私は今、幸運なことに会社でインターンをさせていただいておりますが、留学中やその直後の理想と、環境に合わせるという現実の乖離に、少し戸惑いを覚えています。

1−1 アメリカ型組織と日本型組織の違い

一言で言えば、サークル型と部活型と言えるでしょう。どちらも1つの目的を達成する上で人が集まって組織を作っている点は同じです。ただ、アメリカは自由・平等を大切にし、互いに敬意を持ちながらも互いに友好的に接します。大きく地位が異なっていても、互いに世間話、家族の話はもちろん、雑談をする機会なども与えられるようです。一方日本では地位の違いはより強く出ます。会社の上司の言うことに逆らったりフレンドリーに接したりすることは仕事の場だけでなくプライベートの場でも推奨されないような気がします。

それではこの職場環境を簡単に変えることはできるでしょうか。現時点では、あまりそうは思いません。新人としては、常に自分が職場で評価されている状態にあります。そのため、自分の目上の人が「こうあるべき」という態度で接することが求められます。上司が上下関係のはっきりした接し方を好む場合、こちら側がフレンドリーに接することは、「空気が読めない」「常識がない」という評価をくだされがちです。そのため、少なくとも組織の下の位にいる間は、その組織の文化に自分を合わせることになります。

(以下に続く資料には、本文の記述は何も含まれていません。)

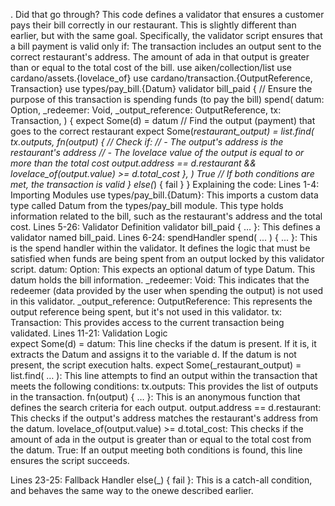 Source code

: . Did that go through? 
This code defines a validator that ensures a customer pays their bill correctly in our restaurant. This is slightly different than earlier, but with the same goal. Specifically, the validator script ensures that a bill payment is valid only if:
The transaction includes an output sent to the correct restaurant's address.
The amount of ada in that output is greater than or equal to the total cost of the bill.
use aiken/collection/list
use cardano/assets.{lovelace_of}
use cardano/transaction.{OutputReference, Transaction}
use types/pay_bill.{Datum}
validator bill_paid {
 // Ensure the purpose of this transaction is spending funds (to pay the bill)
 spend(
   datum: Option<Datum>,
   _redeemer: Void,
   _output_reference: OutputReference,
   tx: Transaction,
 ) {
   expect Some(d) = datum
   // Find the output (payment) that goes to the correct restaurant
   expect Some(_restaurant_output) =
     list.find(
       tx.outputs,
       fn(output) {
         // Check if:
         // - The output's address is the restaurant's address
         // - The lovelace value of the output is equal to or more than the total cost
         output.address == d.restaurant && lovelace_of(output.value) >= d.total_cost
       },
     )
   True
   // If both conditions are met, the transaction is valid
 }
 else(_) {
   fail
 }
}
Explaining the code:
Lines 1-4: Importing Modules
use types/pay_bill.{Datum}: This imports a custom data type called Datum from the types/pay_bill module. This type holds information related to the bill, such as the restaurant's address and the total cost.
Lines 5-26: Validator Definition
validator bill_paid { … }: This defines a validator named bill_paid. 
Lines 6-24: spendHandler
spend( ... ) { ... }: This is the spend handler within the validator. It defines the logic that must be satisfied when funds are being spent from an output locked by this validator script.
datum: Option<Datum>: This expects an optional datum of type Datum. This datum holds the bill information.
_redeemer: Void: This indicates that the redeemer (data provided by the user when spending the output) is not used in this validator.
_output_reference: OutputReference: This represents the output reference being spent, but it's not used in this validator.
tx: Transaction: This provides access to the current transaction being validated.
Lines 11-21: Validation Logic      
expect Some(d) = datum: This line checks if the datum is present. If it is, it extracts the Datum and assigns it to the variable d. If the datum is not present, the script execution halts.
expect Some(_restaurant_output) = list.find( … ): This line attempts to find an output within the transaction that meets the following conditions:
tx.outputs: This provides the list of outputs in the transaction.
fn(output) { … }: This is an anonymous function that defines the search criteria for each output.
output.address == d.restaurant: This checks if the output's address matches the restaurant's address from the datum.
lovelace_of(output.value) >= d.total_cost: This checks if the amount of ada in the output is greater than or equal to the total cost from the datum.
True: If an output meeting both conditions is found, this line ensures the script succeeds.


Lines 23-25: Fallback Handler
else(_) { fail }: This is a catch-all condition, and behaves the same way to the onewe described earlier. 
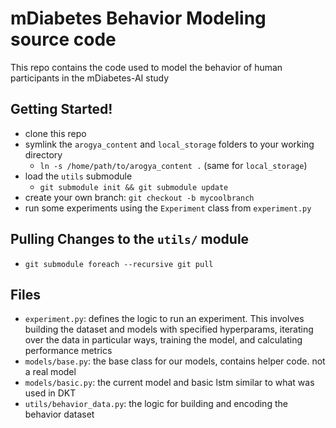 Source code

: # mDiabetes Behavior Modeling source code
This repo contains the code used to model the behavior of human participants
in the mDiabetes-AI study

## Getting Started!
- clone this repo
- symlink the `arogya_content` and `local_storage` folders to your working directory
    - `ln -s /home/path/to/arogya_content .` (same for `local_storage`)
- load the `utils` submodule
	- `git submodule init && git submodule update`
- create your own branch: `git checkout -b mycoolbranch`
- run some experiments using the `Experiment` class from `experiment.py`

## Pulling Changes to the `utils/` module
- `git submodule foreach --recursive git pull`

## Files
- `experiment.py`: defines the logic to run an experiment. This involves building the dataset and models with
specified hyperparams, iterating over the data in particular ways, training the model, and calculating performance metrics
- `models/base.py`: the base class for our models, contains helper code. not a real model
- `models/basic.py`: the current model and basic lstm similar to what was used in DKT
- `utils/behavior_data.py`: the logic for building and encoding the behavior dataset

ただし、例えば上下関係に対してもどかしさを感じた時、「このやり方だけが唯一の組織文化ではなくて、例えばアメリカではもっと違うやり方があって。」という思いを常に自分の中に留めておくと、心の中の逃げ道になるかもしれません。

ただし、必要な場合には自己主張ができるということは、日本の組織の中でも必要とされ、留学経験者であればより容易にできる点だと思います。確立されたやり方が存在する組織の中では、そうしたやり方に従うことが必要ですが、いつ何時でも「先例に従うこと」「上の指示に従うこと」を行動原則にせず、十分な証拠と考察を得た上で自分が正しいと考える点については恐れずに質問をし、議論をすることが、最終的にはよりよい結果になることは多分にあります。そうした場面に出会った時、留学を通じて立場を越えて議論をする文化に慣れていれば、臆せずに自分の意見を主張できるのではないでしょうか。

1−2 英語

企業にもよりますが、これば確実に留学の成果の一つです。資料の和訳案件や英語でのやり取りは多く、それらがスムーズにできれば情報伝達の速さと正確さが補償されるので、確実にプラスです。ただし、使う英語はビジネス英語であるため、帰国後の就職を見据えている場合は、日常会話の英語を学ぶことで満足するのではなく、ビジネス英語を学ぶことを視野に入れるとよいでしょう。

 

2,今後の留学生の方へのアドバイス

 

老婆心ながら、今後の留学に行かれる方のために、自分の経験と反省を踏まえて幾つかアドバイスをさせていただきます。

 

  1. 現地でコミュニティを見つけましょう。
    授業だけではインタラクティブな交流は少ないためです。できれば自分が完全にアウエーの立場であるコミュニティに入るといいかなと思います。

  2. 達成したかどうかがわかる目標を作りましょう。
    これは留学中に限りませんが、せっかく時間と費用を割いて貴重な経験をしているので、それが無駄にならないようにもそうするといいと思います。初めに明確な目標を設定し、帰国前まで定期的にそれを評価すれば、「楽しかったー」という感想だけで終わる留学になることを避けられます。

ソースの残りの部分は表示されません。